We need help. Yet, out of shame, fear, guilt, and worry about our licenses, we avoid asking for it. Our isolation is killing us. Approximately 400 doctors in the U.S. take their lives yearly. Yet, according to a recent study, nearly 40% of U.S. physicians are reluctant to seek mental health care out of fear that it might imperil their medical license.

At the conference, Abraham Verghese, M.D., asked us to raise our hands if we knew one physician who had died by suicide. Almost every hand went up. The bulk of us kept our hands up because we knew two. He told us he could go on to six, and arms would still be raised. We were directed to share the story, with the person sitting next to us, of one of the docs we knew who had died by suicide. Few eyes in the room were dry after that.

The conference included great information and updates on the research to date. But, the most powerful sessions were those where deep sharing, from a place of pain and hurt, occurred. We doctors are in trouble; five percent of U.S. physicians have considered suicide in the last 12 months. This need not be so, and should never be! Many of us at the conference found healing from being together in community, where our challenges were acknowledged and validated, and solutions began to emerge.

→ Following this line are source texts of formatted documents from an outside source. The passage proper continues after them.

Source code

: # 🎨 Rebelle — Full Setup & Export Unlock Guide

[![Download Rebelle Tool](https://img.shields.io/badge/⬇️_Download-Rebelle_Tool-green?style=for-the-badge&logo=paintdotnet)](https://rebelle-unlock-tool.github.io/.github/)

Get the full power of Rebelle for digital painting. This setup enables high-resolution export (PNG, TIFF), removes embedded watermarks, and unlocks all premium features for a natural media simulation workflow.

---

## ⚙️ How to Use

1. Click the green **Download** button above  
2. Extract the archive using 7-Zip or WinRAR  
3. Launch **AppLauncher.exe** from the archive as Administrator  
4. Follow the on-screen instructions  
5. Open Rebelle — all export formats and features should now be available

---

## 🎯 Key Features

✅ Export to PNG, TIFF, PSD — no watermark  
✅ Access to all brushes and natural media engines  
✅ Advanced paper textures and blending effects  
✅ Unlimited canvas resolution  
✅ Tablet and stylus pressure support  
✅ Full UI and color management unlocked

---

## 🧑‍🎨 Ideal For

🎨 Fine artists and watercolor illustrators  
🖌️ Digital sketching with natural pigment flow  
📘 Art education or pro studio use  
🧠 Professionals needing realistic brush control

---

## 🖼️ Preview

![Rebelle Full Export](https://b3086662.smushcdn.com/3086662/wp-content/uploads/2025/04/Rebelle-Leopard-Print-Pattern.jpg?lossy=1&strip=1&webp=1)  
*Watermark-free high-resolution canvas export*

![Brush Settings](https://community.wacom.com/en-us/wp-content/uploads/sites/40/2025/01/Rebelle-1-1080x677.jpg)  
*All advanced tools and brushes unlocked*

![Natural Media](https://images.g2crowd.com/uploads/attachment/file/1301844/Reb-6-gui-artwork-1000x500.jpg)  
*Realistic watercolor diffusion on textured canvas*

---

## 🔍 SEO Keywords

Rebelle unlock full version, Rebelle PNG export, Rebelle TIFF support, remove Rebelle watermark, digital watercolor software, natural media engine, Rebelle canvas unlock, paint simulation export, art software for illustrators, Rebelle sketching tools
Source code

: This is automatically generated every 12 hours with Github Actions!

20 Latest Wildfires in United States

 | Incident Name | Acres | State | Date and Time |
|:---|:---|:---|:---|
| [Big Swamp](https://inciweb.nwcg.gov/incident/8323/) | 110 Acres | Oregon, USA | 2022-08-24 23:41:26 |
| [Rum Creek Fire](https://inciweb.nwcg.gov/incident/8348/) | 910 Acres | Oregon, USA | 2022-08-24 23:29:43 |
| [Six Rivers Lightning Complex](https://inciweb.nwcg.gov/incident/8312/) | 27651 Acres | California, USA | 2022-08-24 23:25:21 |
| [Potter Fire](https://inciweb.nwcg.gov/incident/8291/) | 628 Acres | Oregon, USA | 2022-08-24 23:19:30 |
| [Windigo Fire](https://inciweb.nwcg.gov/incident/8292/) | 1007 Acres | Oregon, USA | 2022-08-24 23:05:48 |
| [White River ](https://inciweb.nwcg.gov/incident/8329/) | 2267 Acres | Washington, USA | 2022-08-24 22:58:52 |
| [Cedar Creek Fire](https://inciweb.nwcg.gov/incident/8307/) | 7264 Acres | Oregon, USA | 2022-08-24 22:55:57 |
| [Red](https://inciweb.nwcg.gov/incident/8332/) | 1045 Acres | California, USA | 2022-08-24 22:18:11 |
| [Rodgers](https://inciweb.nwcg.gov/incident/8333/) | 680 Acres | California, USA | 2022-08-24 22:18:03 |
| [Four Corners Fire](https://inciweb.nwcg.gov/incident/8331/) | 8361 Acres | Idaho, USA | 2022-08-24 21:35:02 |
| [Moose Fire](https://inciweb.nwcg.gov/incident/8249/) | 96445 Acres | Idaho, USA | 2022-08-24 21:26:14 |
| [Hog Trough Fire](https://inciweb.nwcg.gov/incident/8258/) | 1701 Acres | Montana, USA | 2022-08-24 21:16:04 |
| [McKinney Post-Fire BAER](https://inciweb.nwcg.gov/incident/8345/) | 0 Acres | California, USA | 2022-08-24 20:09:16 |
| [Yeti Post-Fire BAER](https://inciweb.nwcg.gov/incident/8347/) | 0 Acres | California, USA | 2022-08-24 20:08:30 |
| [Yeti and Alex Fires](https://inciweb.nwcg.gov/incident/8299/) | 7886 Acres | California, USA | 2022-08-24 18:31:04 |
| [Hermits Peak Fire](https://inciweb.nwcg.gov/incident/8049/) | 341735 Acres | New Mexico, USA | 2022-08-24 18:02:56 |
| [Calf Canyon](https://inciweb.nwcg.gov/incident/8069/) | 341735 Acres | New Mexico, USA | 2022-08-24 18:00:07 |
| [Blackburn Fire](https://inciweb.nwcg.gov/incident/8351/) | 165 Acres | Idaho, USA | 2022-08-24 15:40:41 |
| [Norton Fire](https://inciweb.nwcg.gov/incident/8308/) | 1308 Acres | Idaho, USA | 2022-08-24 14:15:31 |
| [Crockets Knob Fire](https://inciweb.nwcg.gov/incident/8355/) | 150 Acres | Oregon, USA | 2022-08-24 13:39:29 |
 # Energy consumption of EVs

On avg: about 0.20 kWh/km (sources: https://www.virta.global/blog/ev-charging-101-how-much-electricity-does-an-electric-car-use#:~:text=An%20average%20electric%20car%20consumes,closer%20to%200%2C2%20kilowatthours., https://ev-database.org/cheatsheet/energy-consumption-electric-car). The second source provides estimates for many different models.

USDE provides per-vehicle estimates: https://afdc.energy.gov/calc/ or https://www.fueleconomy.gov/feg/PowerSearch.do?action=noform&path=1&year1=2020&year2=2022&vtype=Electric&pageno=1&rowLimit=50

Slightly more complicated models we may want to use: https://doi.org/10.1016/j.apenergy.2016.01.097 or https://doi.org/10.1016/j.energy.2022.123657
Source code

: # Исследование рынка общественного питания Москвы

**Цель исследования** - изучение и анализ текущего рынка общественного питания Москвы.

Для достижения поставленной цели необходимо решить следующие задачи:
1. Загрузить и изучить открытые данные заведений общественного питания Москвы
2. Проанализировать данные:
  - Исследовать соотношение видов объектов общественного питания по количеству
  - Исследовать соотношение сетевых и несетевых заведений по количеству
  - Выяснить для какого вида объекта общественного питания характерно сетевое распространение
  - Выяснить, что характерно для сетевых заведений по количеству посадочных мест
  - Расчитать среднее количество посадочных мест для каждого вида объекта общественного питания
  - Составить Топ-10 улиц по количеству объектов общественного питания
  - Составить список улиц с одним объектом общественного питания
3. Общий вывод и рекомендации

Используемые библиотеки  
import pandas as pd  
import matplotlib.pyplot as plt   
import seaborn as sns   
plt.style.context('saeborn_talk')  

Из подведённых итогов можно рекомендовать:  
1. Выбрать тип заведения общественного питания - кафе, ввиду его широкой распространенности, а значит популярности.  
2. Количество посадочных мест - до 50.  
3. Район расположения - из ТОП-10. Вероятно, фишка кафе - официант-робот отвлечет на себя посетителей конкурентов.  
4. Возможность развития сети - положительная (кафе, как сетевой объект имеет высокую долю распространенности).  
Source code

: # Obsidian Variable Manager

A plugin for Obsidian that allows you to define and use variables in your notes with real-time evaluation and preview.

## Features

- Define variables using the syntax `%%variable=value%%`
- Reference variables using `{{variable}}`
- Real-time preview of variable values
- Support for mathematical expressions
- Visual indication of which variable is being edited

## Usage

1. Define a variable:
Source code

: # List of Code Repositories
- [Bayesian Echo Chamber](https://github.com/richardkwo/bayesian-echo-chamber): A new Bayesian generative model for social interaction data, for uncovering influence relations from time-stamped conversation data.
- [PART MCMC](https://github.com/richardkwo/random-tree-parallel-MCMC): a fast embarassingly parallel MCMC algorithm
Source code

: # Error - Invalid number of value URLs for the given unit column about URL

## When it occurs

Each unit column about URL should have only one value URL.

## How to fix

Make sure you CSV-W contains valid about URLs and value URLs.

I found the conference personally validating. I have always been a doctor’s doctor, and delight in seeing my colleagues thrive. In my last job, at a large health-care organization, I had been tasked with creating a physician wellness program. But my organization was not ready to action the project. I kept trying to move the needle, without effect. In the process, I found myself burning out. At the conference, I learned I was not alone. Many attendees had or were having similar experiences to mine.

I believe we need to bridge the isolation we feel, and be there for one another. We need one-on-one safe places to share our struggles outside the universe where it is reportable or public in any way. We need validation, information about what helps, tools, and a champion or two! And, we need forums to share and support one another. It is tragic that we feel the need to go underground for help and are not comfortable getting support in the context of treatment or counseling.

I am cautiously optimisitc that the tide may be shifting for us and that our burnout and need for support will be addressed. The growing number of articles and conferences about physician wellness, and the financial imperative many organizations have begun to experience as a result of massive doctor shortages, are in our favor!